With a career spanning almost six decades, Ken Loach is a leading British filmmaker best known for his provocative portrayals of social realism. Tackling homelessness, benefits, poverty and unemployment, Loach’s critical directorial style has both wowed audiences and attracted a plethora of awards including Cannes Film Festival’s prestigious Palme d’Or.
Ken’s latest two films, I, Daniel Blake and Sorry We Missed You, are both set in the North East and vividly explore stories relating to monetary issues, the benefits system and food banks. On December 4, Loach and screenplay writer Paul Laverty took centre stage for an exclusive In Conversation With event at Newcastle’s Lit & Phil to discuss the creative thought processes behind their filmmaking, politics and the current economic climate in the UK.
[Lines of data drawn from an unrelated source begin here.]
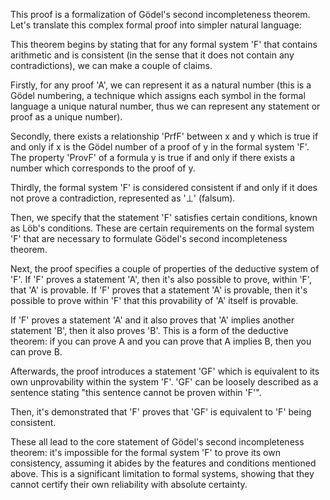 This proof is a formalization of Gödel's second incompleteness theorem. Let's translate this complex formal proof into simpler natural language:

This theorem begins by stating that for any formal system 'F' that contains arithmetic and is consistent (in the sense that it does not contain any contradictions), we can make a couple of claims.

Firstly, for any proof 'A', we can represent it as a natural number (this is a Gödel numbering, a technique which assigns each symbol in the formal language a unique natural number, thus we can represent any statement or proof as a unique number).

Secondly, there exists a relationship 'PrfF' between x and y which is true if and only if x is the Gödel number of a proof of y in the formal system 'F'. The property 'ProvF' of a formula y is true if and only if there exists a number which corresponds to the proof of y.

Thirdly, the formal system 'F' is considered consistent if and only if it does not prove a contradiction, represented as '⊥' (falsum).

Then, we specify that the statement 'F' satisfies certain conditions, known as Löb's conditions. These are certain requirements on the formal system 'F' that are necessary to formulate Gödel's second incompleteness theorem.

Next, the proof specifies a couple of properties of the deductive system of 'F'. If 'F' proves a statement 'A', then it's also possible to prove, within 'F', that 'A' is provable. If 'F' proves that a statement 'A' is provable, then it's possible to prove within 'F' that this provability of 'A' itself is provable. 

If 'F' proves a statement 'A' and it also proves that 'A' implies another statement 'B', then it also proves 'B'. This is a form of the deductive theorem: if you can prove A and you can prove that A implies B, then you can prove B.

Afterwards, the proof introduces a statement 'GF' which is equivalent to its own unprovability within the system 'F'. 'GF' can be loosely described as a sentence stating "this sentence cannot be proven within 'F'".

Then, it's demonstrated that 'F' proves that 'GF' is equivalent to 'F' being consistent.

These all lead to the core statement of Gödel's second incompleteness theorem: it's impossible for the formal system 'F' to prove its own consistency, assuming it abides by the features and conditions mentioned above. This is a significant limitation to formal systems, showing that they cannot certify their own reliability with absolute certainty.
The largest independent library outside of London, The Lit & Phil is home to over 170,000 books and has become a cultural hub due to its busy events programme and performance space. During filming for both I, Daniel Blake and Sorry We Missed You, Ken and Paul used the building for auditions and important production decisions were made among the historic bookshelves.
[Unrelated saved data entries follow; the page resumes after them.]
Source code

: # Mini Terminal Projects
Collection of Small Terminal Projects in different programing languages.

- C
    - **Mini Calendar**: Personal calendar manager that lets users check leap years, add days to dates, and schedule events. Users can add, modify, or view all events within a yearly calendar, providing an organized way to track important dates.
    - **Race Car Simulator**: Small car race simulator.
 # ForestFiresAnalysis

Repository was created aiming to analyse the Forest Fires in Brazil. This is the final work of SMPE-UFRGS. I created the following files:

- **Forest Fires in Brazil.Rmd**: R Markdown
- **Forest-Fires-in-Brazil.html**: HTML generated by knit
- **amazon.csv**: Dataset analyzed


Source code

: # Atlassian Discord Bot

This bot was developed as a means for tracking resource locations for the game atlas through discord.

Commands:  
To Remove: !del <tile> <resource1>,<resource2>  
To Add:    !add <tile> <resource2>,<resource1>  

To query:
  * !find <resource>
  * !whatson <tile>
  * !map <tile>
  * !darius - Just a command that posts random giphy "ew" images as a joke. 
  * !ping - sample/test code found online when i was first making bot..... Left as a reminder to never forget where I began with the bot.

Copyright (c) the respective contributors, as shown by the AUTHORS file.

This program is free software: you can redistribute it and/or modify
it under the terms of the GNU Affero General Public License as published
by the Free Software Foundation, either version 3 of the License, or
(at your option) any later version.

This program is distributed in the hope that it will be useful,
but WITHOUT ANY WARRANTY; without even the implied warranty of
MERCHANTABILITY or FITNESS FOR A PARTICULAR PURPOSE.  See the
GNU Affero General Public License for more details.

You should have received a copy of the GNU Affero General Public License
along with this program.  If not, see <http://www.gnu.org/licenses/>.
Paul reflected at the event: “There are times when it’s impossible to work here because it’s so full of life. “You could create a whole film around the buzz of activity in the building. It’s a real jewel and an absolute pleasure to be back.”
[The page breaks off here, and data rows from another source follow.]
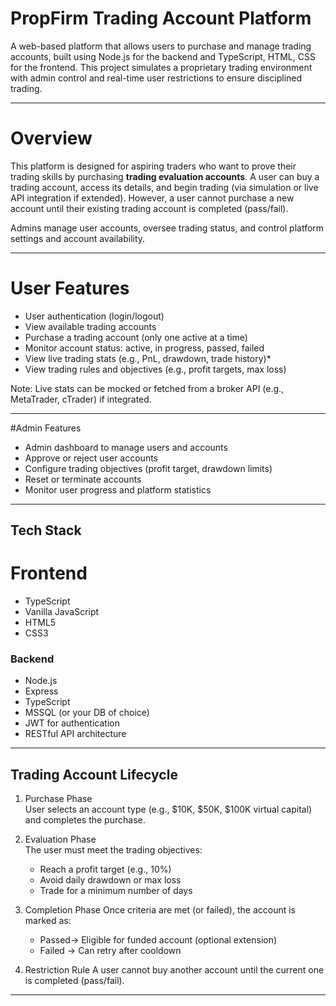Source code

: #  PropFirm Trading Account Platform

A web-based platform that allows users to purchase and manage trading accounts, built using Node.js for the backend and TypeScript, HTML, CSS for the frontend. This project simulates a proprietary trading environment with admin control and real-time user restrictions to ensure disciplined trading.

---

# Overview

This platform is designed for aspiring traders who want to prove their trading skills by purchasing **trading evaluation accounts**. A user can buy a trading account, access its details, and begin trading (via simulation or live API integration if extended). However, a user cannot purchase a new account until their existing trading account is completed (pass/fail).

Admins manage user accounts, oversee trading status, and control platform settings and account availability.

---

# User Features

-  User authentication (login/logout)
- View available trading accounts
- Purchase a trading account (only one active at a time)
-  Monitor account status: active, in progress, passed, failed
- View live trading stats (e.g., PnL, drawdown, trade history)*
- View trading rules and objectives (e.g., profit targets, max loss)

 Note: Live stats can be mocked or fetched from a broker API (e.g., MetaTrader, cTrader) if integrated.

---

#Admin Features

- Admin dashboard to manage users and accounts
-  Approve or reject user accounts
-  Configure trading objectives (profit target, drawdown limits)
-  Reset or terminate accounts
-  Monitor user progress and platform statistics

---

## Tech Stack

# Frontend
- TypeScript
- Vanilla JavaScript
- HTML5
- CSS3

### Backend
- Node.js
- Express
- TypeScript
- MSSQL (or your DB of choice)
- JWT for authentication
- RESTful API architecture

---

##  Trading Account Lifecycle

1. Purchase Phase  
   User selects an account type (e.g., $10K, $50K, $100K virtual capital) and completes the purchase.

2. Evaluation Phase  
   The user must meet the trading objectives:
   - Reach a profit target (e.g., 10%)
   - Avoid daily drawdown or max loss
   - Trade for a minimum number of days

3. Completion Phase 
   Once criteria are met (or failed), the account is marked as:
   - Passed→ Eligible for funded account (optional extension)
   - Failed → Can retry after cooldown

4. Restriction Rule 
    A user cannot buy another account until the current one is completed (pass/fail).

---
Addressing a packed room, Ken and Paul delved into the reasoning behind their film creations and their profound connections to the North East.
Ken explained: “We began creating I, Daniel Blake when Paul and I were discussing the poor and cruelty poverty that individuals have experienced as a result of social security in the UK. And because of what we discovered, we began to think about Sorry We Missed You as we were filming.
“What struck us was the number of people who needed food and charity to eat,” the filmmaker continued. “We felt that they were stories that needed to be told. The central idea from Sorry We Missed You is that the issues faced aren’t seen at work or out in public, they’re seen at home. When you’re exhausted, tensions arise and so it became a story of a family.”
Ken Loach’s films often prompt feelings of overwhelming sadness and anger from audiences, by exposing intense social injustices.
The director of Cathy Come Home and Kes, however, hopes his work has a purpose beyond art alone, believing it can help stimulate real-world improvements.
“There’s a differentiation between public anger and social outrage, which we have to channel into politics,” he told The Lit & Phil audience. “There are people out there who are under stress but they don’t necessarily have the public platform like we do.
“You can’t work when you’re angry and in that state of mind. There has to be a sense of ease.”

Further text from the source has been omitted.